→ **Rendered images with source text**:
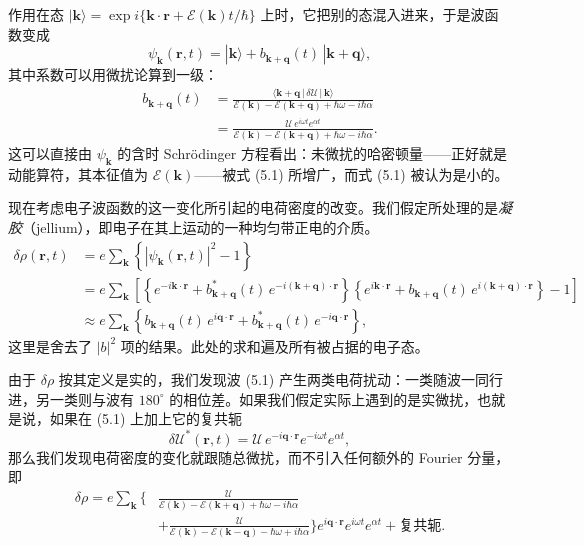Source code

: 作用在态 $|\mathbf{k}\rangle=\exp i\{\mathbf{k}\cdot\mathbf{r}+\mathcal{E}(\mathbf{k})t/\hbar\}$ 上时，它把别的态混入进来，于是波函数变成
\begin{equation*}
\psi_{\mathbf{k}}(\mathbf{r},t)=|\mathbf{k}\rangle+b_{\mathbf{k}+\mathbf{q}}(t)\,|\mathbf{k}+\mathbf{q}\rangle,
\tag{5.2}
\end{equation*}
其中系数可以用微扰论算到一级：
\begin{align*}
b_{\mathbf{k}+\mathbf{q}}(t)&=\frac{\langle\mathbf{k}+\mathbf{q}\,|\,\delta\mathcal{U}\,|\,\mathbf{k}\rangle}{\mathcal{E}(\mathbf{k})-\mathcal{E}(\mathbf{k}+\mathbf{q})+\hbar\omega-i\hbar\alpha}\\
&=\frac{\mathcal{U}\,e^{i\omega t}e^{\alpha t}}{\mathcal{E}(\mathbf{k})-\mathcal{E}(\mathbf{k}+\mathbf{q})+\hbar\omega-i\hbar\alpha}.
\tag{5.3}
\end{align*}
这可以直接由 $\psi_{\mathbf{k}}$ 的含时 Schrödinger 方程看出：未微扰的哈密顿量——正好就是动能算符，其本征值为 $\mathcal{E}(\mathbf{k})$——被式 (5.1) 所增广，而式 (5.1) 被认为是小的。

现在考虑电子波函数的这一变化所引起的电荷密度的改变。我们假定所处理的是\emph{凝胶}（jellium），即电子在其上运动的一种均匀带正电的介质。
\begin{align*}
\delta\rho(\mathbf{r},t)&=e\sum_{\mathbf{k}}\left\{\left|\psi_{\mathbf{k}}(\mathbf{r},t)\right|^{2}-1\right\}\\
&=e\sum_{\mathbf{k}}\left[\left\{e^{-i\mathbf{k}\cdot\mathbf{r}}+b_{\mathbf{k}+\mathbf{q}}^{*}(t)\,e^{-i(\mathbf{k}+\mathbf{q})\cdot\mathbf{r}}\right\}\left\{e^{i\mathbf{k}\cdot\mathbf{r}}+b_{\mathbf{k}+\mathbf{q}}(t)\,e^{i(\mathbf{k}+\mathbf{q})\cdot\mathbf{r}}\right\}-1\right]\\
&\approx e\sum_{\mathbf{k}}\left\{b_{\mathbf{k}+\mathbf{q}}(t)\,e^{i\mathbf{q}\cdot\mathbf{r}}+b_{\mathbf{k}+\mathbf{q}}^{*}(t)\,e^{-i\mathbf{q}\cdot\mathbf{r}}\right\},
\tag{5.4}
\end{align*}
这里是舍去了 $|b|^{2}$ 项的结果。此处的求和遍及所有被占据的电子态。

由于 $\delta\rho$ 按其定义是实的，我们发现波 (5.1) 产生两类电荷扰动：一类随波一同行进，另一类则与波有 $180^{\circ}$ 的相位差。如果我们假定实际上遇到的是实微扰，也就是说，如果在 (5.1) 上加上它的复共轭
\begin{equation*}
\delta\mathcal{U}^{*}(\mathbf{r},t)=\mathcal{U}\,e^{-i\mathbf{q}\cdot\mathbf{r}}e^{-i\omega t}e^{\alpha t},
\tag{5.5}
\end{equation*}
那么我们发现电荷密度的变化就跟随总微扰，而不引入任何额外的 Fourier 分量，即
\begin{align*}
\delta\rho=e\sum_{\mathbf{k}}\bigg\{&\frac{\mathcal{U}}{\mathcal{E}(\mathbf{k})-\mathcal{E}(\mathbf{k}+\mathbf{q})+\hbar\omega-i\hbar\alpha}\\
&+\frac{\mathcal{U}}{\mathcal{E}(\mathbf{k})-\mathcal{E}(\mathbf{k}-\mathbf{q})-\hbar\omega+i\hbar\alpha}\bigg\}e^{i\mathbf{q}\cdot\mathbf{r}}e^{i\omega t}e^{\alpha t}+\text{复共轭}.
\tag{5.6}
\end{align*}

→ **Goal of the exercise**:
Reproduce the records in full, exactly as they appear, and show none of the pictures.

→ **Answer to this exercise**:
Source code

: 作用在态 $|\mathbf{k}\rangle=\exp i\{\mathbf{k}\cdot\mathbf{r}+\mathcal{E}(\mathbf{k})t/\hbar\}$ 上时，它把别的态混入进来，于是波函数变成
\begin{equation*}
\psi_{\mathbf{k}}(\mathbf{r},t)=|\mathbf{k}\rangle+b_{\mathbf{k}+\mathbf{q}}(t)\,|\mathbf{k}+\mathbf{q}\rangle,
\tag{5.2}
\end{equation*}
其中系数可以用微扰论算到一级：
\begin{align*}
b_{\mathbf{k}+\mathbf{q}}(t)&=\frac{\langle\mathbf{k}+\mathbf{q}\,|\,\delta\mathcal{U}\,|\,\mathbf{k}\rangle}{\mathcal{E}(\mathbf{k})-\mathcal{E}(\mathbf{k}+\mathbf{q})+\hbar\omega-i\hbar\alpha}\\
&=\frac{\mathcal{U}\,e^{i\omega t}e^{\alpha t}}{\mathcal{E}(\mathbf{k})-\mathcal{E}(\mathbf{k}+\mathbf{q})+\hbar\omega-i\hbar\alpha}.
\tag{5.3}
\end{align*}
这可以直接由 $\psi_{\mathbf{k}}$ 的含时 Schrödinger 方程看出：未微扰的哈密顿量——正好就是动能算符，其本征值为 $\mathcal{E}(\mathbf{k})$——被式 (5.1) 所增广，而式 (5.1) 被认为是小的。

现在考虑电子波函数的这一变化所引起的电荷密度的改变。我们假定所处理的是\emph{凝胶}（jellium），即电子在其上运动的一种均匀带正电的介质。
\begin{align*}
\delta\rho(\mathbf{r},t)&=e\sum_{\mathbf{k}}\left\{\left|\psi_{\mathbf{k}}(\mathbf{r},t)\right|^{2}-1\right\}\\
&=e\sum_{\mathbf{k}}\left[\left\{e^{-i\mathbf{k}\cdot\mathbf{r}}+b_{\mathbf{k}+\mathbf{q}}^{*}(t)\,e^{-i(\mathbf{k}+\mathbf{q})\cdot\mathbf{r}}\right\}\left\{e^{i\mathbf{k}\cdot\mathbf{r}}+b_{\mathbf{k}+\mathbf{q}}(t)\,e^{i(\mathbf{k}+\mathbf{q})\cdot\mathbf{r}}\right\}-1\right]\\
&\approx e\sum_{\mathbf{k}}\left\{b_{\mathbf{k}+\mathbf{q}}(t)\,e^{i\mathbf{q}\cdot\mathbf{r}}+b_{\mathbf{k}+\mathbf{q}}^{*}(t)\,e^{-i\mathbf{q}\cdot\mathbf{r}}\right\},
\tag{5.4}
\end{align*}
这里是舍去了 $|b|^{2}$ 项的结果。此处的求和遍及所有被占据的电子态。

由于 $\delta\rho$ 按其定义是实的，我们发现波 (5.1) 产生两类电荷扰动：一类随波一同行进，另一类则与波有 $180^{\circ}$ 的相位差。如果我们假定实际上遇到的是实微扰，也就是说，如果在 (5.1) 上加上它的复共轭
\begin{equation*}
\delta\mathcal{U}^{*}(\mathbf{r},t)=\mathcal{U}\,e^{-i\mathbf{q}\cdot\mathbf{r}}e^{-i\omega t}e^{\alpha t},
\tag{5.5}
\end{equation*}
那么我们发现电荷密度的变化就跟随总微扰，而不引入任何额外的 Fourier 分量，即
\begin{align*}
\delta\rho=e\sum_{\mathbf{k}}\bigg\{&\frac{\mathcal{U}}{\mathcal{E}(\mathbf{k})-\mathcal{E}(\mathbf{k}+\mathbf{q})+\hbar\omega-i\hbar\alpha}\\
&+\frac{\mathcal{U}}{\mathcal{E}(\mathbf{k})-\mathcal{E}(\mathbf{k}-\mathbf{q})-\hbar\omega+i\hbar\alpha}\bigg\}e^{i\mathbf{q}\cdot\mathbf{r}}e^{i\omega t}e^{\alpha t}+\text{复共轭}.
\tag{5.6}
\end{align*}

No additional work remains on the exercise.